▸ TASK DATA:
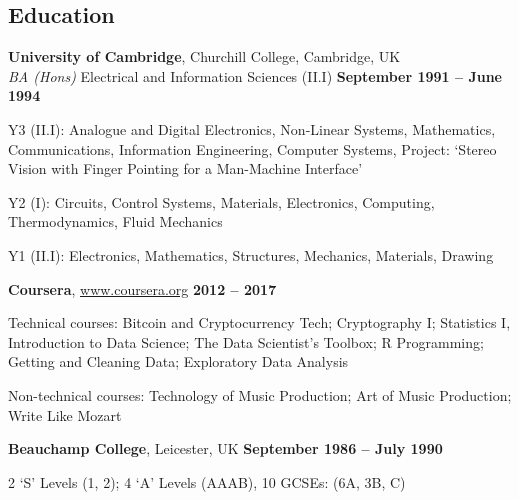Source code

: \documentclass[line]{resume}
\begin{document}
\begin{resume}
    \section{\mysidestyle Education}

    \textbf{University of Cambridge}, Churchill College, Cambridge, UK \vspace{2mm}\\\vspace{1mm}%
    \textsl{BA (Hons)} Electrical and Information Sciences (II.I)\hfill \textbf{ September 1991 -- June 1994}\vspace{-3mm}\\\vspace{-1mm}%
    \begin{list2}
        \item Y3 (II.I): Analogue and Digital Electronics, Non-Linear Systems,
            Mathematics, Communications, Information Engineering, Computer Systems, Project: `Stereo Vision with Finger
            Pointing for a Man-Machine Interface'
        \item Y2 (I): Circuits, Control Systems, Materials, Electronics, Computing, Thermodynamics, Fluid Mechanics
        \item Y1 (II.I): Electronics, Mathematics, Structures, Mechanics, Materials,  Drawing
    \end{list2}\vspace{-1.5mm}

    \textbf{Coursera}, \url{www.coursera.org}\hfill \textbf{ 2012 -- 2017}\vspace{-3mm}\\\vspace{-1mm}%
    \begin{list2}
        \item Technical courses: Bitcoin and Cryptocurrency Tech; Cryptography I; Statistics I, Introduction to Data
              Science; The Data Scientist's Toolbox; R Programming; Getting and Cleaning Data; Exploratory Data Analysis
        \item Non-technical courses: Technology of Music Production; Art of Music Production; Write Like Mozart
    \end{list2}\vspace{-1.5mm}

    \textbf{Beauchamp College}, Leicester, UK\hfill \textbf{ September 1986 -- July 1990}\vspace{-3mm}\\\vspace{-1mm}%
    \begin{list2}
        \item 2 `S' Levels (1, 2); 4 `A' Levels (AAAB), 10 GCSEs: (6A, 3B, C)
    \end{list2}\vspace{-1.5mm}


\end{resume}
\end{document}
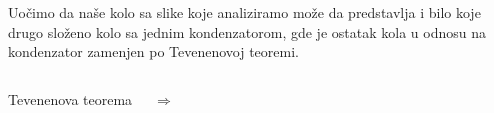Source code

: \begin{frame}[label=08-s046]
Uočimo da naše kolo sa slike koje analiziramo može da predstavlja i bilo koje drugo složeno kolo sa jednim kondenzatorom, gde je ostatak kola u odnosu na kondenzator zamenjen po Tevenenovoj teoremi.\par\bigskip
\begin{columns}[c,onlytextwidth]\centering
{}\centering\gusttekst Tevenenova teorema\par{\LARGE$\Longrightarrow$}
\centering\end{columns}
\end{frame}
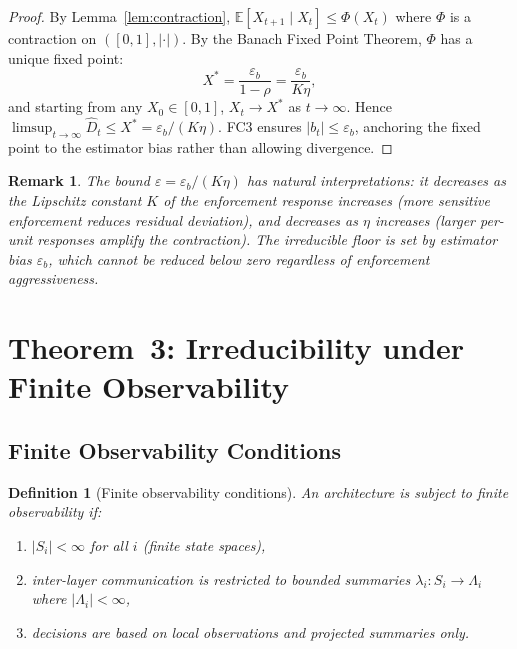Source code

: \documentclass[11pt]{article}
\newtheorem{definition}[theorem]{Definition}
\newtheorem{remark}[theorem]{Remark}
\newcommand{\Dhat}{\widehat{D}}
\newcommand{\State}[1]{S_{#1}}
\newcommand{\Sum}[1]{\lambda_{#1}}
\begin{document}
\begin{proof}
By Lemma~\ref{lem:contraction}, $\mathbb{E}[X_{t+1}\mid X_t] \le \Phi(X_t)$
where $\Phi$ is a contraction on $([0,1], |\cdot|)$.  By the Banach Fixed
Point Theorem, $\Phi$ has a unique fixed point:
\[
  X^* = \frac{\varepsilon_b}{1-\rho} = \frac{\varepsilon_b}{K\eta},
\]
and starting from any $X_0 \in [0,1]$, $X_t \to X^*$ as $t \to \infty$.
Hence $\limsup_{t\to\infty} \Dhat_t \le X^* = \varepsilon_b/(K\eta)$.
FC3 ensures $|b_t| \le \varepsilon_b$, anchoring the fixed point to the
estimator bias rather than allowing divergence.
\end{proof}

\begin{remark}
The bound $\varepsilon = \varepsilon_b / (K\eta)$ has natural interpretations:
it decreases as the Lipschitz constant $K$ of the enforcement response
increases (more sensitive enforcement reduces residual deviation), and
decreases as $\eta$ increases (larger per-unit responses amplify the
contraction). The irreducible floor is set by estimator bias $\varepsilon_b$,
which cannot be reduced below zero regardless of enforcement aggressiveness.
\end{remark}

\section{Theorem~3: Irreducibility under Finite Observability}
\label{sec:thm3}

\subsection{Finite Observability Conditions}

\begin{definition}[Finite observability conditions]
\label{def:finite-obs}
An architecture is subject to \emph{finite observability} if:
\begin{enumerate}[label=(FO\arabic*),noitemsep]
  \item $|\State{i}| < \infty$ for all $i$ (finite state spaces),
  \item inter-layer communication is restricted to bounded summaries
    $\Sum{i}: \State{i} \to \Lambda_i$ where $|\Lambda_i| < \infty$,
  \item decisions are based on local observations and projected summaries only.
\end{enumerate}
\end{definition}
\end{document}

▸ EXERCISE: Every line of the material that holds the word "newtheorem" must be found and copied.

▸ OUTPUT FOR THIS EXERCISE:
\newtheorem{definition}[theorem]{Definition}
\newtheorem{remark}[theorem]{Remark}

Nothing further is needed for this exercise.